Darcy's surprise appearance further emphasizes this truth. He greets Elizabeth and her aunt and uncle very cordially and is very attentive to them. He inquires of their family, takes interest in what they have to say, and invites the uncle to come and fish on his property. The Gardners themselves are impressed by his manners. Darcy goes on to ask the privilege of introducing Elizabeth to his sister which would have been an extreme compliment to Elizabeth. In short, Elizabeth's total perception of Darcy flips to the opposite of what it previously had been.
When Elizabeth goes to Pemberley, she has already harshly declined Darcy's offer of marriage. However, during her visit, Darcy is polite and attentive to herself and her relatives. In addition, she learns from his sister, his housekeeper, and the townspeople that he is very well-respected and even beloved. This is a new view of Darcy that both challenges Elizabeth's first prejudices but also supports what she learned of her misconceptions from his letter.

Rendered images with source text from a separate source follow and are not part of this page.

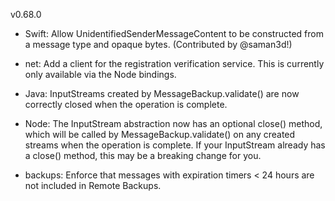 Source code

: v0.68.0

- Swift: Allow UnidentifiedSenderMessageContent to be constructed from a message type and opaque bytes. (Contributed by @saman3d!)

- net: Add a client for the registration verification service. This is currently
  only available via the Node bindings.

- Java: InputStreams created by MessageBackup.validate() are now correctly closed when the operation is complete.

- Node: The InputStream abstraction now has an optional close() method, which will be called by MessageBackup.validate() on any created streams when the operation is complete. If your InputStream already has a close() method, this may be a breaking change for you.

- backups: Enforce that messages with expiration timers < 24 hours are not included in Remote Backups.
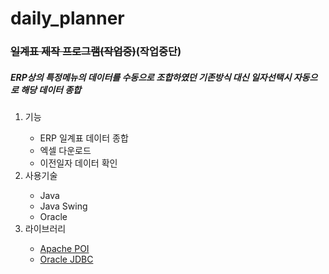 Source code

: # daily_planner
<h3><s>일계표 제작 프로그램(작업중)</s>(작업중단)</h3>

<h5> ERP상의 특정메뉴의 데이터를 수동으로 조합하였던 기존방식 대신 일자선택시 자동으로 해당 데이터 종합</h5>

<ol>
  <li>기능</li>
    <ul>
      <li>ERP 일계표 데이터 종합</li>
      <li>엑셀 다운로드</li>
      <li>이전일자 데이터 확인</li>
    </ul>
  <li>사용기술</li>
    <ul>
      <li>Java</li>
      <li>Java Swing</li>
      <li>Oracle</li>
    </ul>
  <li>라이브러리</li>
    <ul>
      <li><a href="https://poi.apache.org/" target="_blank">Apache POI</a></li>
      <li><a href="https://www.oracle.com/kr/database/technologies/appdev/jdbc-downloads.html" target="_blank">Oracle JDBC</a></li>
    </ul>
</ol>
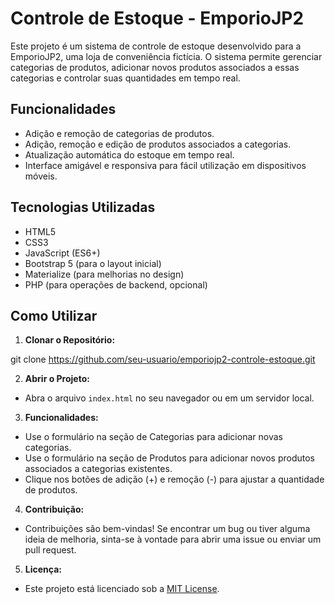 # Controle de Estoque - EmporioJP2

Este projeto é um sistema de controle de estoque desenvolvido para a EmporioJP2, uma loja de conveniência fictícia. O sistema permite gerenciar categorias de produtos, adicionar novos produtos associados a essas categorias e controlar suas quantidades em tempo real.

## Funcionalidades

- Adição e remoção de categorias de produtos.
- Adição, remoção e edição de produtos associados a categorias.
- Atualização automática do estoque em tempo real.
- Interface amigável e responsiva para fácil utilização em dispositivos móveis.

## Tecnologias Utilizadas

- HTML5
- CSS3
- JavaScript (ES6+)
- Bootstrap 5 (para o layout inicial)
- Materialize (para melhorias no design)
- PHP (para operações de backend, opcional)

## Como Utilizar

1. **Clonar o Repositório:**

git clone https://github.com/seu-usuario/emporiojp2-controle-estoque.git


2. **Abrir o Projeto:**
- Abra o arquivo `index.html` no seu navegador ou em um servidor local.

3. **Funcionalidades:**
- Use o formulário na seção de Categorias para adicionar novas categorias.
- Use o formulário na seção de Produtos para adicionar novos produtos associados a categorias existentes.
- Clique nos botões de adição (+) e remoção (-) para ajustar a quantidade de produtos.

4. **Contribuição:**
- Contribuições são bem-vindas! Se encontrar um bug ou tiver alguma ideia de melhoria, sinta-se à vontade para abrir uma issue ou enviar um pull request.

5. **Licença:**
- Este projeto está licenciado sob a [MIT License](https://opensource.org/licenses/MIT).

Symbolically the chapter shows 'natural beauty'; not grandoise or OTT (compare this to Rosings, for example). The physical, subtle and understated nature of the grounds shows Darcy's ''inherent'' natural beauty. When she sees his statue this is a revelation of his ''true'' self encapsulated.

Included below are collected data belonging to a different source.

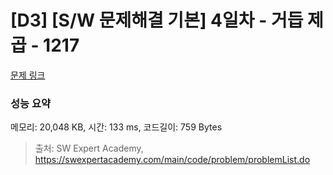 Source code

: # [D3] [S/W 문제해결 기본] 4일차 - 거듭 제곱 - 1217 

[문제 링크](https://swexpertacademy.com/main/code/problem/problemDetail.do?contestProbId=AV14dUIaAAUCFAYD) 

### 성능 요약

메모리: 20,048 KB, 시간: 133 ms, 코드길이: 759 Bytes



> 출처: SW Expert Academy, https://swexpertacademy.com/main/code/problem/problemList.do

There was a sub-genre in the Regency period called 'Great Country House Literature' (Johnson, one of Austen's biggest influences, is included in this genre). It is based on the fact that a house is a 'microorganism' of the person who stays there. So despite his wealth and supposed snobbery he does relish natural, Enlightened beauty.
Also some critics say that when Lizzy crosses the 'simple' bridge this can be interepreted as her 'crossing' over and defeating class boundaries towards him, eventually bringing them both together.

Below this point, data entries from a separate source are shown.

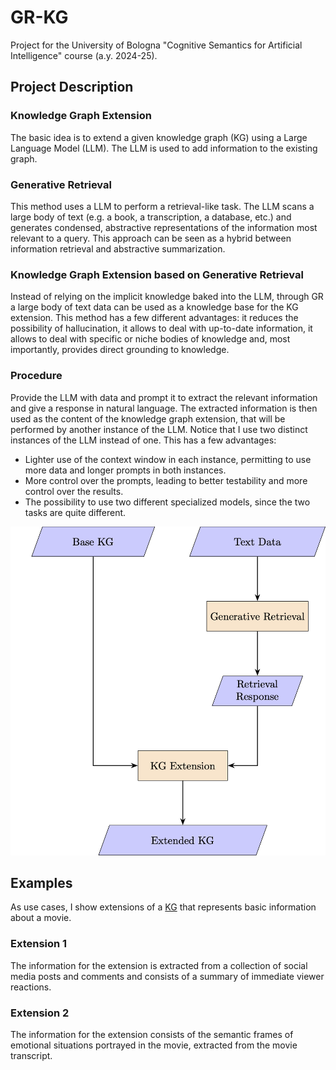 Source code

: # GR-KG
Project for the University of Bologna "Cognitive Semantics for Artificial Intelligence" course (a.y. 2024-25).



## Project Description

### Knowledge Graph Extension
The basic idea is to extend a given knowledge graph (KG) using a Large Language Model (LLM). The LLM is used to add information to the existing graph.

### Generative Retrieval
This method uses a LLM to perform a retrieval-like task. The LLM scans a large body of text (e.g. a book, a transcription, a database, etc.) and generates condensed, abstractive representations of the information most relevant to a query. This approach can be seen as a hybrid between information retrieval and abstractive summarization.

### Knowledge Graph Extension based on Generative Retrieval
Instead of relying on the implicit knowledge baked into the LLM, through GR a large body of text data can be used as a knowledge base for the KG extension. This method has a few different advantages: it reduces the possibility of hallucination, it allows to deal with up-to-date information, it allows to deal with specific or niche bodies of knowledge and, most importantly, provides direct grounding to knowledge.

### Procedure 
Provide the LLM with data and prompt it to extract the relevant information and give a response in natural language. The extracted information is then used as the content of the knowledge graph extension, that will be performed by another instance of the LLM.
Notice that I use two distinct instances of the LLM instead of one. This has a few advantages:
- Lighter use of the context window in each instance, permitting to use more data and longer
prompts in both instances.
- More control over the prompts, leading to better testability and more control over the results.
- The possibility to use two different specialized models, since the two tasks are quite different.

![Pipeline](diagram.png)


## Examples
As use cases, I show extensions of a [KG](base_graph.ttl) that represents basic information about a movie.

### Extension 1 
The information for the extension is extracted from a collection of social media posts and comments and consists of a summary of immediate viewer reactions. 

### Extension 2
The information for the extension consists of the semantic frames of emotional situations portrayed in the movie, extracted from the movie transcript.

During her visit to Pemberley, Lizzy learns a lot about Darcy. Firstly, she, her aunt and her uncle speak to the housekeeper. She puts a different light on Darcy that other characters have, for example Wickham. She says that Darcy has never said a nasty word to her and is far from proud. This is the opposite of Lizzys first opinion of Darcy (prejudice). Darcy is different towards Lizzy when he sees her, which shows Lizzy that he is like the housekeeper says. She learns how kind he is to his sister, Georgiana.